Records from a data source:
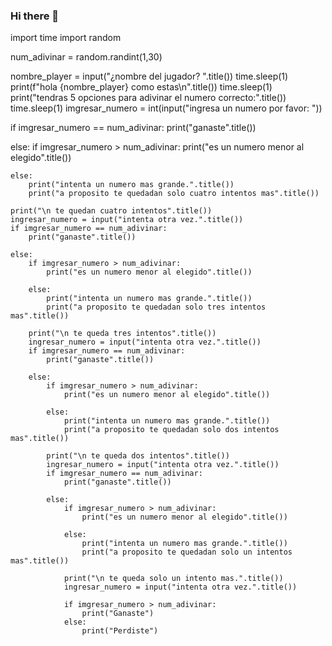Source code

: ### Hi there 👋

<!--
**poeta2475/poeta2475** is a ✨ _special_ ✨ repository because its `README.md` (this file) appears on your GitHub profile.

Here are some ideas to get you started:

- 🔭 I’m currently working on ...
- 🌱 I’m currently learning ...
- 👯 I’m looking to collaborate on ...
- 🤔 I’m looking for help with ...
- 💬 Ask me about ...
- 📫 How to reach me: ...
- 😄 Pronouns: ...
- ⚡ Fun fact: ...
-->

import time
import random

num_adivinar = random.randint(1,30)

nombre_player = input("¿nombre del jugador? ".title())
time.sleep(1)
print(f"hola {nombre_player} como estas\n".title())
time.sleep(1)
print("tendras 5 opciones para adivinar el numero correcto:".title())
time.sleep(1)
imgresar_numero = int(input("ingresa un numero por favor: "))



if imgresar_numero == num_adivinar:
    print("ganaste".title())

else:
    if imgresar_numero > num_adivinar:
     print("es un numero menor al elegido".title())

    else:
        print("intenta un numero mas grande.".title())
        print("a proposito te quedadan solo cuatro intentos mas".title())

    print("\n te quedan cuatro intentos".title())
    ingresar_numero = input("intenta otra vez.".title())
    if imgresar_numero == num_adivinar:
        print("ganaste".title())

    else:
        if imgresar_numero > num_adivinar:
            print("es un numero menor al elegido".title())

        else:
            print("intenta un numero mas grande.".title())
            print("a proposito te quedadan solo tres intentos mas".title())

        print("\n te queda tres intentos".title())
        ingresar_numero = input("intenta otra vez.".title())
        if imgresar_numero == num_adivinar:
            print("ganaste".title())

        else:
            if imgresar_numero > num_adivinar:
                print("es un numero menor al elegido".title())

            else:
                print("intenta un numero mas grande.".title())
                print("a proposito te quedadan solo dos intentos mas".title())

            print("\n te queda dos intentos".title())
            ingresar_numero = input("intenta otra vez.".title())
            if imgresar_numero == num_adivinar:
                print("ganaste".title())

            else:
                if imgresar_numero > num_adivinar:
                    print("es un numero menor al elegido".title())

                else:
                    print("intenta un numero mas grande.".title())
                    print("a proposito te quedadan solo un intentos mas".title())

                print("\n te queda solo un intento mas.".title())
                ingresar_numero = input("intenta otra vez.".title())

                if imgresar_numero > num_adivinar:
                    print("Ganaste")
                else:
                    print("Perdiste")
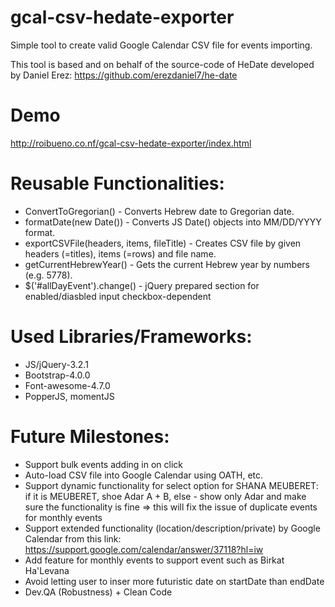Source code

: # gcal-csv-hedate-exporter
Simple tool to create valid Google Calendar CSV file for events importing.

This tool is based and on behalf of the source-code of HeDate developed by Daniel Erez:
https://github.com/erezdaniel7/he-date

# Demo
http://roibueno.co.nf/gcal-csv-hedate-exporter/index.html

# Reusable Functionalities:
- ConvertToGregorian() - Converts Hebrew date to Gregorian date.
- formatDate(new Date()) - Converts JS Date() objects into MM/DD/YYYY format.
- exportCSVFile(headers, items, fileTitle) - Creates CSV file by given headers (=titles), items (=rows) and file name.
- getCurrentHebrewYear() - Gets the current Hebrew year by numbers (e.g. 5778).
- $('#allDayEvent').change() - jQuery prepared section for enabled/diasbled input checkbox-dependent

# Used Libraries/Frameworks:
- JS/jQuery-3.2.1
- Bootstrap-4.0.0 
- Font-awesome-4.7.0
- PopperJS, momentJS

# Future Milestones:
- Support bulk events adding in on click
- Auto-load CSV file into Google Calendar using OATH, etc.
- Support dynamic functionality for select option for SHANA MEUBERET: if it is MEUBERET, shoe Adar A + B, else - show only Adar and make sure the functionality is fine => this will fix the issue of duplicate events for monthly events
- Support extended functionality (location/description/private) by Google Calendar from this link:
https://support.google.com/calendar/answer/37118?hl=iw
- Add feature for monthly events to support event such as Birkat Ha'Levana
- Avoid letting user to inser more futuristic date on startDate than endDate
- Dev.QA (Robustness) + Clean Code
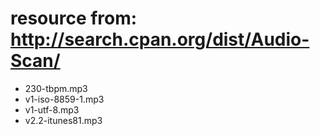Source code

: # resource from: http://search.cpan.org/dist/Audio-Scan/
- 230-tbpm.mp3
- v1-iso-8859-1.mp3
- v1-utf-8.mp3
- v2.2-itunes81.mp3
* * *
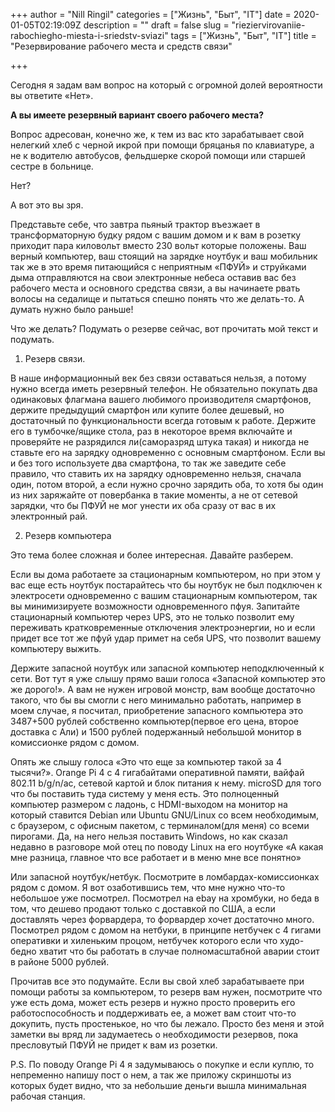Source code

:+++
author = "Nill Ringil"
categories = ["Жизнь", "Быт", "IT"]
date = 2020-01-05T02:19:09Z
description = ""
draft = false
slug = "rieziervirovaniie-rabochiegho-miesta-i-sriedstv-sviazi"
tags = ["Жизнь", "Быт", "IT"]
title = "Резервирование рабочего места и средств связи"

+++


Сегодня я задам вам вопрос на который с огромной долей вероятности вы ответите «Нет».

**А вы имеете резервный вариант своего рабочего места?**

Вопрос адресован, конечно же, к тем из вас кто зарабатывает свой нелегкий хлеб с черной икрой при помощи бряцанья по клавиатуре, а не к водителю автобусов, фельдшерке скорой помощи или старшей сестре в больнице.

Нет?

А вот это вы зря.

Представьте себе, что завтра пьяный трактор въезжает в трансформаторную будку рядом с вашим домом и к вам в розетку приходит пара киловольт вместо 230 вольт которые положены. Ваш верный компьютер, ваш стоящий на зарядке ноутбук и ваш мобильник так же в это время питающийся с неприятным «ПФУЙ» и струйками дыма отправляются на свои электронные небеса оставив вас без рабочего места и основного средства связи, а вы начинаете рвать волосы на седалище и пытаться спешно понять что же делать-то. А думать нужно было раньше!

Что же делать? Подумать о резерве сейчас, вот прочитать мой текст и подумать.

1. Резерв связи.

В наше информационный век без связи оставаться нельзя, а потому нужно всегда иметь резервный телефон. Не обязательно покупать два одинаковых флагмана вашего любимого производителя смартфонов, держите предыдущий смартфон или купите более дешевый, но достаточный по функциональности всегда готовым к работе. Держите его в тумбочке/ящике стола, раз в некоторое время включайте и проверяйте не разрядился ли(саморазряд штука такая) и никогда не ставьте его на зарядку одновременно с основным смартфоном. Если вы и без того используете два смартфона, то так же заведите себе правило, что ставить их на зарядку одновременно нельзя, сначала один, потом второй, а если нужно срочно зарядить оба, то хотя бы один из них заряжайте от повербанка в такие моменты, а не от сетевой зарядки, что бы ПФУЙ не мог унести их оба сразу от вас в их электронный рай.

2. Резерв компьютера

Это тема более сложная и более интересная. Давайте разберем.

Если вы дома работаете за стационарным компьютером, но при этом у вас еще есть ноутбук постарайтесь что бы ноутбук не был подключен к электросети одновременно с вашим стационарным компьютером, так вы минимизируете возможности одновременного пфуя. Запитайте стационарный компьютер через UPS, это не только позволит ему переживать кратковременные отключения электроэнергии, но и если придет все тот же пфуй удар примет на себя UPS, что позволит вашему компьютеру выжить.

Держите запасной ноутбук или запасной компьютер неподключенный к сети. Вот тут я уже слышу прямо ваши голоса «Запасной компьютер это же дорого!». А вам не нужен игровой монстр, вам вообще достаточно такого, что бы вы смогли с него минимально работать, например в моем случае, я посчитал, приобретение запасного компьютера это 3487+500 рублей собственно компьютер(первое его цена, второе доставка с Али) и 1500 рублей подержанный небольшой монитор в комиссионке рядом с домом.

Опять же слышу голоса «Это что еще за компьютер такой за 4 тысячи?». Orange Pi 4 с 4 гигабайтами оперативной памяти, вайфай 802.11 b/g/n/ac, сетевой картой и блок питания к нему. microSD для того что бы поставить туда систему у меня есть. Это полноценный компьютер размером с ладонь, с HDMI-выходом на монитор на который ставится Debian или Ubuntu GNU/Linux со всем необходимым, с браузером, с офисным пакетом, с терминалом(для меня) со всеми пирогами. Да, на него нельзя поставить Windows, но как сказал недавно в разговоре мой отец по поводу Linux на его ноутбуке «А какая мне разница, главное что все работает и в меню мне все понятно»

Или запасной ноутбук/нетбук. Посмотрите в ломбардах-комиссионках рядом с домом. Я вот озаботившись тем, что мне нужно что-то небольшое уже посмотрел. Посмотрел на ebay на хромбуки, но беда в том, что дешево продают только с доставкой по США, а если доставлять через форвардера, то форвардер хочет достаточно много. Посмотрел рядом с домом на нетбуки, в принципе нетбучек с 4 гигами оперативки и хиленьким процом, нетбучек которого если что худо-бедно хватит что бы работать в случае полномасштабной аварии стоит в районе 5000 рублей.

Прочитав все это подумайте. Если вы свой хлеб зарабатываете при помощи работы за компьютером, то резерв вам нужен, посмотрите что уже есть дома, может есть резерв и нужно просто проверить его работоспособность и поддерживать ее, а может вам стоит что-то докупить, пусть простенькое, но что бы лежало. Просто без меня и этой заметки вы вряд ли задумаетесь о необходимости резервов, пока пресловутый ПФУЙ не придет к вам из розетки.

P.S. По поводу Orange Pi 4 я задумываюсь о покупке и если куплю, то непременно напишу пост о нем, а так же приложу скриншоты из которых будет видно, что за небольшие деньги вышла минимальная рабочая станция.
...
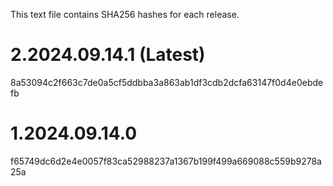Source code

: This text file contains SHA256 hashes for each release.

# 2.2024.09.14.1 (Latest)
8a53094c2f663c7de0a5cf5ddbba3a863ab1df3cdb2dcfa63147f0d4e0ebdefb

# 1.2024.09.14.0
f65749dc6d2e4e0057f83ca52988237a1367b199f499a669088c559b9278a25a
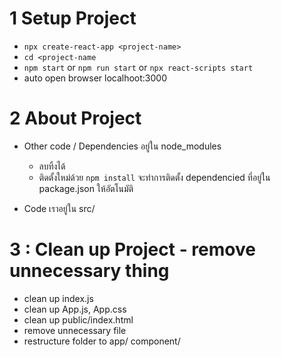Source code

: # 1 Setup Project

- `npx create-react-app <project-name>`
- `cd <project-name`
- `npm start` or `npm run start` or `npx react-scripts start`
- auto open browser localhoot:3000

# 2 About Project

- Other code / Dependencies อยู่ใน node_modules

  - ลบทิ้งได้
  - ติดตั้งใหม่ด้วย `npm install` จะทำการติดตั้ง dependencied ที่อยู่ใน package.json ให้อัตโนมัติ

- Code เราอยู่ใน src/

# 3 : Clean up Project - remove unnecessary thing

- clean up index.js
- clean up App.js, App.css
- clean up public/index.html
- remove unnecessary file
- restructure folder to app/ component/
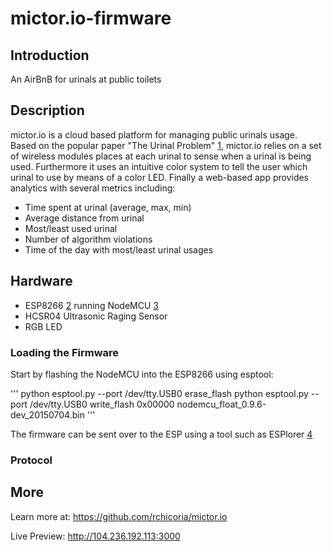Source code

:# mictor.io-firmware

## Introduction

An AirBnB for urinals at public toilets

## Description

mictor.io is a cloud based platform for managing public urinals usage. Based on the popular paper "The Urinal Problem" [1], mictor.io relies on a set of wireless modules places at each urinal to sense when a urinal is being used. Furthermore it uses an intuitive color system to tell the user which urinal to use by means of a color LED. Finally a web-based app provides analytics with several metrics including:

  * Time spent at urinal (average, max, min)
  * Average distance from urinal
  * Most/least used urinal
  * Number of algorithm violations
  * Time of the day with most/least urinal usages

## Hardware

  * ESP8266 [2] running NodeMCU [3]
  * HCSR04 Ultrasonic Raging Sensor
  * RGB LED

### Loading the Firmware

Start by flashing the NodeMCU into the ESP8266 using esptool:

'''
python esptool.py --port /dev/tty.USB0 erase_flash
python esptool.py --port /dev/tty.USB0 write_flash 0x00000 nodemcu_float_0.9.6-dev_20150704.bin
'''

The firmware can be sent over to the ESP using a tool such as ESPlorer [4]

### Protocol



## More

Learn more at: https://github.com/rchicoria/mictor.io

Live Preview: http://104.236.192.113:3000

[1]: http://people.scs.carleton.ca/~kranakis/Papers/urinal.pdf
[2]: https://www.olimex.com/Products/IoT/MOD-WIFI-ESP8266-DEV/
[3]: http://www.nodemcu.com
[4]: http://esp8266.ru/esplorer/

What you should do: To complete this exercise, transcribe exactly the lines above from the one that holds "- Support bulk events adding in on click" through the one that holds "- v2.2-itunes81.mp3". Pictures stay out.

Output for this task:
- Support bulk events adding in on click
- Auto-load CSV file into Google Calendar using OATH, etc.
- Support dynamic functionality for select option for SHANA MEUBERET: if it is MEUBERET, shoe Adar A + B, else - show only Adar and make sure the functionality is fine => this will fix the issue of duplicate events for monthly events
- Support extended functionality (location/description/private) by Google Calendar from this link:
https://support.google.com/calendar/answer/37118?hl=iw
- Add feature for monthly events to support event such as Birkat Ha'Levana
- Avoid letting user to inser more futuristic date on startDate than endDate
- Dev.QA (Robustness) + Clean Code
Source code

: # resource from: http://search.cpan.org/dist/Audio-Scan/
- 230-tbpm.mp3
- v1-iso-8859-1.mp3
- v1-utf-8.mp3
- v2.2-itunes81.mp3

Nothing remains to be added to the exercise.